Cavitation Diagnostics Based on Self-Tuning VMD for Fluid Machinery with Low-SNR Conditions

Abstract

Variational mode decomposition (VMD) is a suitable tool for processing cavitation-induced vibration signals and is greatly affected by two parameters: the decomposed number K and penalty factor α under strong noise interference. To solve this issue, this study proposed self-tuning VMD (SVMD) for cavitation diagnostics in fluid machinery, with a special focus on low signal-to-noise ratio conditions. A two-stage progressive refinement of the coarsely located target penalty factor for SVMD was conducted to narrow down the search space for accelerated decomposition. A hybrid optimized sparrow search algorithm (HOSSA) was developed for optimal α fine-tuning in a refined space based on fault-type-guided objective functions.
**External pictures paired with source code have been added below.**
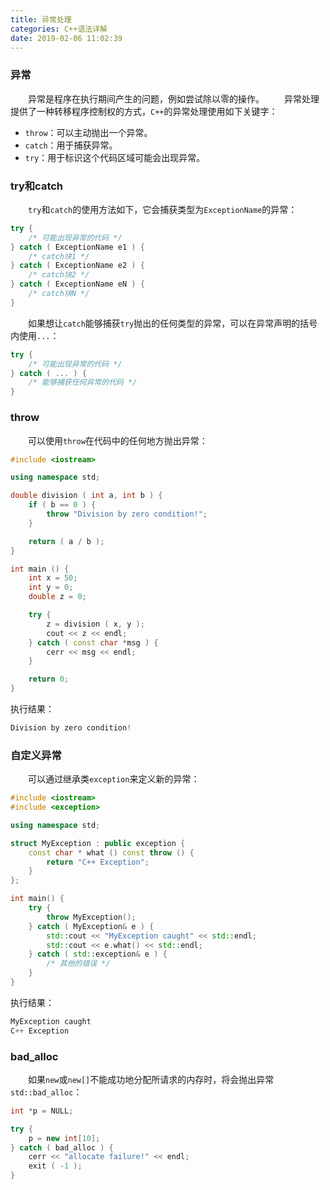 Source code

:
 ```yaml
---
title: 异常处理
categories: C++语法详解
date: 2019-02-06 11:02:39
---
```

### 异常

&emsp;&emsp;异常是程序在执行期间产生的问题，例如尝试除以零的操作。
&emsp;&emsp;异常处理提供了一种转移程序控制权的方式，`C++`的异常处理使用如下关键字：<!--more-->

- `throw`：可以主动抛出一个异常。
- `catch`：用于捕获异常。
- `try`：用于标识这个代码区域可能会出现异常。

### try和catch

&emsp;&emsp;`try`和`catch`的使用方法如下，它会捕获类型为`ExceptionName`的异常：

``` cpp
try {
    /* 可能出现异常的代码 */
} catch ( ExceptionName e1 ) {
    /* catch块1 */
} catch ( ExceptionName e2 ) {
    /* catch块2 */
} catch ( ExceptionName eN ) {
    /* catch块N */
}
```

&emsp;&emsp;如果想让`catch`能够捕获`try`抛出的任何类型的异常，可以在异常声明的括号内使用`...`：

``` cpp
try {
    /* 可能出现异常的代码 */
} catch ( ... ) {
    /* 能够捕获任何异常的代码 */
}
```

### throw

&emsp;&emsp;可以使用`throw`在代码中的任何地方抛出异常：

``` cpp
#include <iostream>

using namespace std;

double division ( int a, int b ) {
    if ( b == 0 ) {
        throw "Division by zero condition!";
    }

    return ( a / b );
}

int main () {
    int x = 50;
    int y = 0;
    double z = 0;

    try {
        z = division ( x, y );
        cout << z << endl;
    } catch ( const char *msg ) {
        cerr << msg << endl;
    }

    return 0;
}
```

执行结果：

``` cpp
Division by zero condition!
```

### 自定义异常

&emsp;&emsp;可以通过继承类`exception`来定义新的异常：

``` cpp
#include <iostream>
#include <exception>

using namespace std;

struct MyException : public exception {
    const char * what () const throw () {
        return "C++ Exception";
    }
};

int main() {
    try {
        throw MyException();
    } catch ( MyException& e ) {
        std::cout << "MyException caught" << std::endl;
        std::cout << e.what() << std::endl;
    } catch ( std::exception& e ) {
        /* 其他的错误 */
    }
}
```

执行结果：

``` cpp
MyException caught
C++ Exception
```

### bad_alloc

&emsp;&emsp;如果`new`或`new[]`不能成功地分配所请求的内存时，将会抛出异常`std::bad_alloc`：

``` cpp
int *p = NULL;

try {
    p = new int[10];
} catch ( bad_alloc ) {
    cerr << "allocate failure!" << endl;
    exit ( -1 );
}
```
Based on the submodes obtained using exclusive penalty factors in each iteration, the cavitation-related characteristic frequencies (CCFs) were extracted for diagnostics. The power spectrum correlation coefficient between the SVMD reconstruction and original signals was employed as a stop criterion to determine whether to stop further decomposition. The proposed SVMD overcomes the blindness of setting the mode number K in advance and the drawback of sharing penalty factors for all submodes in fixed-parameter and parameter-optimized VMDs. Comparisons with other existing methods in simulation signal decomposition and in-lab experimental data demonstrated the advantages of the proposed method in accurately extracting CCFs with lower computational cost. SVMD especially enhances the denoising capability of the VMD-based method.